● **To do**:
Each entry that follows is to be copied exactly, minus any pictures.

Stored data

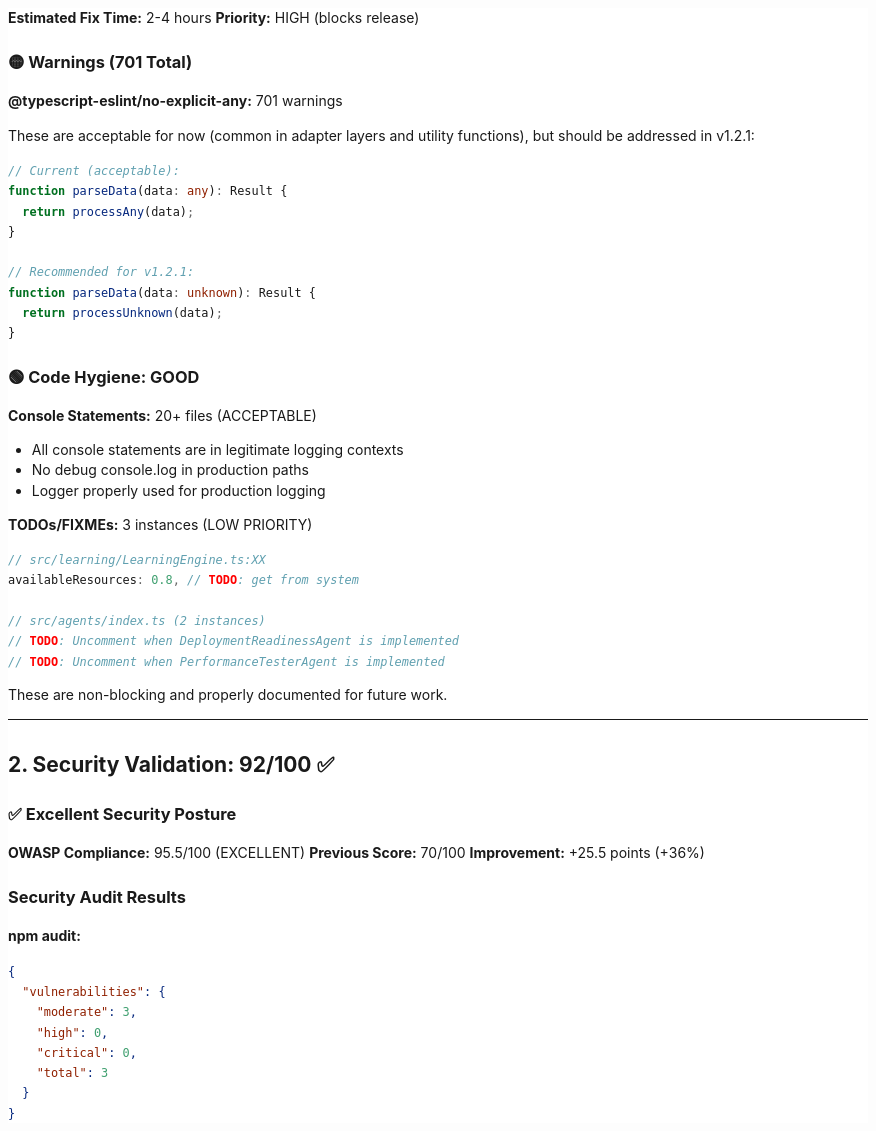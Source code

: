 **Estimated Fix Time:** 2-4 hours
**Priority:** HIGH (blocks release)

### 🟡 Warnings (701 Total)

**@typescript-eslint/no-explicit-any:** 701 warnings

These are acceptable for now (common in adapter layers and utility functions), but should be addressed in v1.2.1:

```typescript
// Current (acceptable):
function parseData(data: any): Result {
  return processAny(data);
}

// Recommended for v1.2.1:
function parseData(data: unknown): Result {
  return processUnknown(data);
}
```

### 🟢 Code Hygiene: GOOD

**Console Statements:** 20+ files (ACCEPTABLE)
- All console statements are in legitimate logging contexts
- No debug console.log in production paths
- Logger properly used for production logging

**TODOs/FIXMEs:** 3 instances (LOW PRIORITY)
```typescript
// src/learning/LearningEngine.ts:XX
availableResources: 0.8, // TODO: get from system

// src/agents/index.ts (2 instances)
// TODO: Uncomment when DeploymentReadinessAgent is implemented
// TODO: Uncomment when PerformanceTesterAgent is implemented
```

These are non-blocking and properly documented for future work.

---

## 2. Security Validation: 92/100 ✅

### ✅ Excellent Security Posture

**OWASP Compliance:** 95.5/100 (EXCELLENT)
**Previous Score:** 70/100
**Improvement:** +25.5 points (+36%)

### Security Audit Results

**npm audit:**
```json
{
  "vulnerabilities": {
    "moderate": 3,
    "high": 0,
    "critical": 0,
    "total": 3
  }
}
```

● **Completed exercise**:
Source code

: **Estimated Fix Time:** 2-4 hours
**Priority:** HIGH (blocks release)

### 🟡 Warnings (701 Total)

**@typescript-eslint/no-explicit-any:** 701 warnings

These are acceptable for now (common in adapter layers and utility functions), but should be addressed in v1.2.1:

```typescript
// Current (acceptable):
function parseData(data: any): Result {
  return processAny(data);
}

// Recommended for v1.2.1:
function parseData(data: unknown): Result {
  return processUnknown(data);
}
```

### 🟢 Code Hygiene: GOOD

**Console Statements:** 20+ files (ACCEPTABLE)
- All console statements are in legitimate logging contexts
- No debug console.log in production paths
- Logger properly used for production logging

**TODOs/FIXMEs:** 3 instances (LOW PRIORITY)
```typescript
// src/learning/LearningEngine.ts:XX
availableResources: 0.8, // TODO: get from system

// src/agents/index.ts (2 instances)
// TODO: Uncomment when DeploymentReadinessAgent is implemented
// TODO: Uncomment when PerformanceTesterAgent is implemented
```

These are non-blocking and properly documented for future work.

---

## 2. Security Validation: 92/100 ✅

### ✅ Excellent Security Posture

**OWASP Compliance:** 95.5/100 (EXCELLENT)
**Previous Score:** 70/100
**Improvement:** +25.5 points (+36%)

### Security Audit Results

**npm audit:**
```json
{
  "vulnerabilities": {
    "moderate": 3,
    "high": 0,
    "critical": 0,
    "total": 3
  }
}
```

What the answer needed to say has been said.